For a generation Latin America's left wingers have defended the rights of workers and the poor. They have led massive social justice movements and fought for progressive policies to benefit the disenfranchised. And yet a majority of those on the left have yet to acknowledge that one of the most significant injustices is the half-century old war on drugs. Literally millions of people, most of them poor and black, have been killed, injured, displaced and impoverished by repressive drug policies.

It is no secret that drug policy is predisposed against poor people of color. As former US President Jimmy Carter made clear in my film Quebrando o Tabu (Breaking the Taboo): "there is clear proof of racism in laws regulating the use of narcotics." One does not have to go further than a prison in any country in the region to see his point. For example, in the US, over 10 per cent of the population is African-American, yet they make up roughly 40 per cent of the almost 2.1 million male inmates.
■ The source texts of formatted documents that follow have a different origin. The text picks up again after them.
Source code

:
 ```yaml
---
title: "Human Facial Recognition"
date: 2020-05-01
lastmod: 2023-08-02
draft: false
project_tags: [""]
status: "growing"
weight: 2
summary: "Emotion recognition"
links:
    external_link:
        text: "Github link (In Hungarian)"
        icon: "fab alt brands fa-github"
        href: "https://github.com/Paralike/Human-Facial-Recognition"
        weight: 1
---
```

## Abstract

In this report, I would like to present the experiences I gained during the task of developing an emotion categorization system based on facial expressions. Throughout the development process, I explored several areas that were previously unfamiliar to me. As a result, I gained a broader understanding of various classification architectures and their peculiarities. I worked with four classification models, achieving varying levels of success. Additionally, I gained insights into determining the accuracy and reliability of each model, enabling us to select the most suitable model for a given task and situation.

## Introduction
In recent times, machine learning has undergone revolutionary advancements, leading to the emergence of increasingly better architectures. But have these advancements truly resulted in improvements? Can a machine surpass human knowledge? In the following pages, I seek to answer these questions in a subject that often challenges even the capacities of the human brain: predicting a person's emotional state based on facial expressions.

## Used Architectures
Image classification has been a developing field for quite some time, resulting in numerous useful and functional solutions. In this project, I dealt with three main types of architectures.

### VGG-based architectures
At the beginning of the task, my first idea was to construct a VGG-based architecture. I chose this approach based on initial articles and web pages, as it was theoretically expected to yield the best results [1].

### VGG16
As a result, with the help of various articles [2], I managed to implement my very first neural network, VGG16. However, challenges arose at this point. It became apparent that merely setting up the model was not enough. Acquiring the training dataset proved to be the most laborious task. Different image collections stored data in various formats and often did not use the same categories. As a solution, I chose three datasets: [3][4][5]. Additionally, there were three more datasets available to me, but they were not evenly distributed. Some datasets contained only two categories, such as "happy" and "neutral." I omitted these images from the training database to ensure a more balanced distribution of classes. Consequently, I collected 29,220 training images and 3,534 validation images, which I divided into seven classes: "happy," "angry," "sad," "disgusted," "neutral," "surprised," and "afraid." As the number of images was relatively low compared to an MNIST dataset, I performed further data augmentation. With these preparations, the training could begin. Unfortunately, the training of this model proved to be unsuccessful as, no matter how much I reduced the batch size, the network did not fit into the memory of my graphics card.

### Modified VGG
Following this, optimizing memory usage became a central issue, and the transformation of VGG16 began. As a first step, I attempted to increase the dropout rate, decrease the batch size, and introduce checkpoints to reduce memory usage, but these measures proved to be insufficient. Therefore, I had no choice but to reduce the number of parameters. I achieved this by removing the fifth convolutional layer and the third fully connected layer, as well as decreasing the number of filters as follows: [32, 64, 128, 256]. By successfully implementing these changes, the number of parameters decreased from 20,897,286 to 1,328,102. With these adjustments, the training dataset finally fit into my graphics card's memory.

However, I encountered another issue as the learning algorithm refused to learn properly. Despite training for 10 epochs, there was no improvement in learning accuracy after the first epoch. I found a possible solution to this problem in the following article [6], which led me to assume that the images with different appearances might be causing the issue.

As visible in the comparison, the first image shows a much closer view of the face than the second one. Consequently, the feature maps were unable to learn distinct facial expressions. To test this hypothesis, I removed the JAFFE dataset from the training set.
It is not just leftist pundits who are short-sighted on drug policy. North and Latin American politicians on the right are just as blind to the pernicious effects of drug policies as their left-leaning counterparts. Many of them are unable or unwilling to acknowledge the damaging effects of the drug war on business and investment. Expenditures devoted to incarcerating low-level drug users run into the billions of dollars a year. And the human and financial costs of treating people who contract diseases from shared needles are incalculable.

Why, in spite of all the evidence of its horrible consequences, does the drug war persist? There is comparatively little good evidence to back the United Nation's list of prohibited substances. In fact, there is no single reported death associated with the use of marijuana but hundreds of millions of people have died as a result of tobacco. The fact is that the scientific evidence on drugs is subordinate to ideological and racial criteria that emphasize continued persecution and imprisonment of small-time traffickers and consumers.
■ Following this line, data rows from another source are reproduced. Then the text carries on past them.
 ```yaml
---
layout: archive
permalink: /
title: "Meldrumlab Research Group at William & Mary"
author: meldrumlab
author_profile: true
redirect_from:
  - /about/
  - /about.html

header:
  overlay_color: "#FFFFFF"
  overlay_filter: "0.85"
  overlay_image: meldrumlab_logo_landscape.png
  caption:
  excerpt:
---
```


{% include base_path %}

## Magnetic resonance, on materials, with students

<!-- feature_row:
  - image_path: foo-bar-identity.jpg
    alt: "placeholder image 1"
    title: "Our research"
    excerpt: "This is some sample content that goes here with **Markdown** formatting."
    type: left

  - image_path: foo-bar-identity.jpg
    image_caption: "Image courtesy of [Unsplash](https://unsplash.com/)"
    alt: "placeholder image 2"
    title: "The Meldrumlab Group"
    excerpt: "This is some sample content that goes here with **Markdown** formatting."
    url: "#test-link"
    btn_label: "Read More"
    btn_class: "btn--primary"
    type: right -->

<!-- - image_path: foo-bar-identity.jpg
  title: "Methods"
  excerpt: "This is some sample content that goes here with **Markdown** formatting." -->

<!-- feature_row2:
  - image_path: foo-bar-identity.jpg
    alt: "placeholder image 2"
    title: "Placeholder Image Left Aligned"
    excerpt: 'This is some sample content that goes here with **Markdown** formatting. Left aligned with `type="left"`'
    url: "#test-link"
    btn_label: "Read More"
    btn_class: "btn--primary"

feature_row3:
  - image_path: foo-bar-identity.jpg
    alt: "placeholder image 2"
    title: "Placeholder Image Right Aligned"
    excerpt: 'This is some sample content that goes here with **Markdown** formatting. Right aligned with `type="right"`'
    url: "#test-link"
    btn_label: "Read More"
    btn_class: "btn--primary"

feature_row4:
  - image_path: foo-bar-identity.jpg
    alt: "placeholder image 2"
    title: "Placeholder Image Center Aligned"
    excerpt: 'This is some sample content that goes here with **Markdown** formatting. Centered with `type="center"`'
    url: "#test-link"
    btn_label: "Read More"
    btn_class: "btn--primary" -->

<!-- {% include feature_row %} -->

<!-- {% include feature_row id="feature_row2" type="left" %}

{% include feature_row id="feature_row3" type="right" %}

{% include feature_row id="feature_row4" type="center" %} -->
Latin Americans of all political stripes need a new narrative on drug policy. But the pressure for change must also come from below. During recent protests in Brazil, an important opportunity to focus the energy of young people on more effective approaches to dealing with drugs was lost. While youngsters called for improvements in social and economic conditions, they failed to identify the extraordinary wastage of tax-payers money on incarcerating the poor. Instead of spending thousands locking people up in the country, what if those funds were devoted to their education, improved healthcare, and food security?

For those on the left and right, a more positive debate on drug policy is warranted on both ethical and economic grounds. And there are signs that some Latin American leaders are taking the first steps to ending the war on drugs. Latin America has an historic opportunity to make a break with the past. They will need all the political support they can get.